Using Delphi 7 kind of works with Unicode in WideString
s, but it is not consistent:
var
RegExprWLineSeparators: WideString;
begin
// In the following line the literal ends up producing ASCII question marks for the 5th and 6th character.
RegExprWLineSeparators:= #$d#$a#$b#$c+ WideChar($2028)+ WideChar($2029)+ #$85;
// But assigning characters individually will make both correct - so first do the one above
// (or provide anything, because you want to reassign it anyway) and later make it per character.
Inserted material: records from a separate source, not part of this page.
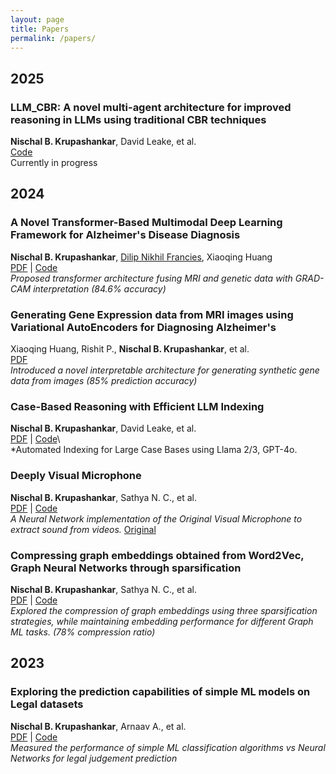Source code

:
 ```yaml
---
layout: page
title: Papers
permalink: /papers/
---
```


## 2025

### LLM_CBR: A novel multi-agent architecture for improved reasoning in LLMs using traditional CBR techniques
**Nischal B. Krupashankar**, David Leake, et al.\
[Code](https://github.com/Nischal2017/)\
Currently in progress

## 2024

### A Novel Transformer-Based Multimodal Deep Learning Framework for Alzheimer's Disease Diagnosis
**Nischal B. Krupashankar**, [Dilip Nikhil Francies](https://dilipnikhil-ai.github.io/portfolio/), Xiaoqing Huang\
[PDF](/assets/pubs/alzheimers.pdf) | [Code](https://github.com/Nischal2017/)\
*Proposed transformer architecture fusing MRI and genetic data with GRAD-CAM interpretation (84.6% accuracy)*

### Generating Gene Expression data from MRI images using Variational AutoEncoders for Diagnosing Alzheimer's
Xiaoqing Huang, Rishit P., **Nischal B. Krupashankar**, et al.\
[PDF](/assets/pubs/igcvae.pdf)\
*Introduced a novel interpretable architecture for generating synthetic gene data from images (85% prediction accuracy)*

### Case-Based Reasoning with Efficient LLM Indexing
**Nischal B. Krupashankar**, David Leake, et al.\
[PDF](/assets/pubs/cbr_llama.pdf) | [Code](https://github.com/Nischal2017/)\  
*Automated Indexing for Large Case Bases using Llama 2/3, GPT-4o.

### Deeply Visual Microphone
**Nischal B. Krupashankar**, Sathya N. C., et al.\
[PDF](/assets/pubs/deepmic.pdf) | [Code](https://github.com/Nischal2017/)\
*A Neural Network implementation of the Original Visual Microphone to extract sound from videos.* [Original](https://)

### Compressing graph embeddings obtained from Word2Vec, Graph Neural Networks through sparsification
**Nischal B. Krupashankar**, Sathya N. C., et al.\
[PDF](/assets/pubs/graph.pdf) | [Code](https://github.com/Nischal2017/)\
*Explored the compression of graph embeddings using three sparsification strategies, while maintaining embedding performance for different Graph ML tasks. (78% compression ratio)*

## 2023

### Exploring the prediction capabilities of simple ML models on Legal datasets
**Nischal B. Krupashankar**, Arnaav A., et al.\
[PDF](/assets/pubs/ljp.pdf) | [Code](https://github.com/Nischal2017)\
*Measured the performance of simple ML classification algorithms vs Neural Networks for legal judgement prediction*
RegExprWLineSeparators[5]:= WideChar($2028);
RegExprWLineSeparators[6]:= WideChar($2029);
A few characters aren't even assignable this way (neither via text literal, nor via ordinal literal), so you use a different approach to test against these:
var
sText: Widestring;
begin
sText:= <something>;
// Checking if the first character is a UTF-16 BE or LE BOM
case Word(sText[1]) of
$FEFF,
$FFFE: Delete( sText, 1, 1 ); // Remove such a character
end;
Thumb of rules are:
- use
Word
s and cast them to WideChar
when using text literals
- use
Word
over WideChar
when comparing/checking
- noncharacters (like U+FFFE and U+FFFF) are usually unassignable
Using Delphi 7 for Unicode as a beginner should be avoided - do this when you're confident with Unicode, UTF-16 and Pascal in general. I started this since Windows 2000 on Delphi 5 and later continued with Delphi 7, having experiences like these in different occasions (regular expressions, amongst others).
As an alternative to a dated Delphi version you could try the free Lazarus IDE for FPC - it uses UTF-8 as an approach to Unicode and should treat/support text literals in code much better. The IDE even looks like the robust Delphi 7 one.